> _DATASET RECORDS_:
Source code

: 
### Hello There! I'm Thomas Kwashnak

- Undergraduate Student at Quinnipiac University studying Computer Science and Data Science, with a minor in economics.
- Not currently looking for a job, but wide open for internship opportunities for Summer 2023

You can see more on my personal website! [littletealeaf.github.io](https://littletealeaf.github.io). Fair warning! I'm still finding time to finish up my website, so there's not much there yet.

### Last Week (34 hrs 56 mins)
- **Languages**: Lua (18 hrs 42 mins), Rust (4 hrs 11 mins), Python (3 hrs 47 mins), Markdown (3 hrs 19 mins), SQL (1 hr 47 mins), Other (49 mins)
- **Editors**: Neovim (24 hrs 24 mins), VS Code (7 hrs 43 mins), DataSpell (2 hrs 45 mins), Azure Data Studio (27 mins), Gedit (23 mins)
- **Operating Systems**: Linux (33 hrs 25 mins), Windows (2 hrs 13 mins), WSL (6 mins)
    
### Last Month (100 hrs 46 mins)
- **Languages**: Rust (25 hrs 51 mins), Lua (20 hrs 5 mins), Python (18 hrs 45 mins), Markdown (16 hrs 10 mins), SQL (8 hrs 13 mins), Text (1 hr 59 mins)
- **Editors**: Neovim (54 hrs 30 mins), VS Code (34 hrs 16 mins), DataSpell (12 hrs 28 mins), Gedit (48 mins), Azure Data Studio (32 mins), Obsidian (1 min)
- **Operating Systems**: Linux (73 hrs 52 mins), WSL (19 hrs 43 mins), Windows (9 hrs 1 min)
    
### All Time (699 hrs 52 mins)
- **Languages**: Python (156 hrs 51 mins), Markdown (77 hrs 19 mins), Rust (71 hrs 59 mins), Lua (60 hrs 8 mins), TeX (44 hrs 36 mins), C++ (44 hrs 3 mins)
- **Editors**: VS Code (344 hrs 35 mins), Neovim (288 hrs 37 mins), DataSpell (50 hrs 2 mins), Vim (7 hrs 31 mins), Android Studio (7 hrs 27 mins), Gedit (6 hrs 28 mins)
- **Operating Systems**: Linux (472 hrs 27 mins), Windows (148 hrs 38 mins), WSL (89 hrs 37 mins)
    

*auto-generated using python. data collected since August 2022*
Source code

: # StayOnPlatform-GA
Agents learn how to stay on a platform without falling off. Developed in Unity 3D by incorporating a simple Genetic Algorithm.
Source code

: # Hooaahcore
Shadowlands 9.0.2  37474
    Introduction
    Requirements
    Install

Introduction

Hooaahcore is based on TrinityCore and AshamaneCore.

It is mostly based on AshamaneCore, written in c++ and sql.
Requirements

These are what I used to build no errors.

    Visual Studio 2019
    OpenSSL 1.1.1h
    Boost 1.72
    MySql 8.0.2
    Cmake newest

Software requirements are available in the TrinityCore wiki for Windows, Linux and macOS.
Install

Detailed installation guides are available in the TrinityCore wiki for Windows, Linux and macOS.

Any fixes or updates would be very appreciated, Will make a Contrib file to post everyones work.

> _ASSIGNMENT_:
Output, unchanged, the lines from the line with "Visual Studio 2019" through the final line of the material.

> _RESULT OF THE TASK_:
    Visual Studio 2019
    OpenSSL 1.1.1h
    Boost 1.72
    MySql 8.0.2
    Cmake newest

Software requirements are available in the TrinityCore wiki for Windows, Linux and macOS.
Install

Detailed installation guides are available in the TrinityCore wiki for Windows, Linux and macOS.

Any fixes or updates would be very appreciated, Will make a Contrib file to post everyones work.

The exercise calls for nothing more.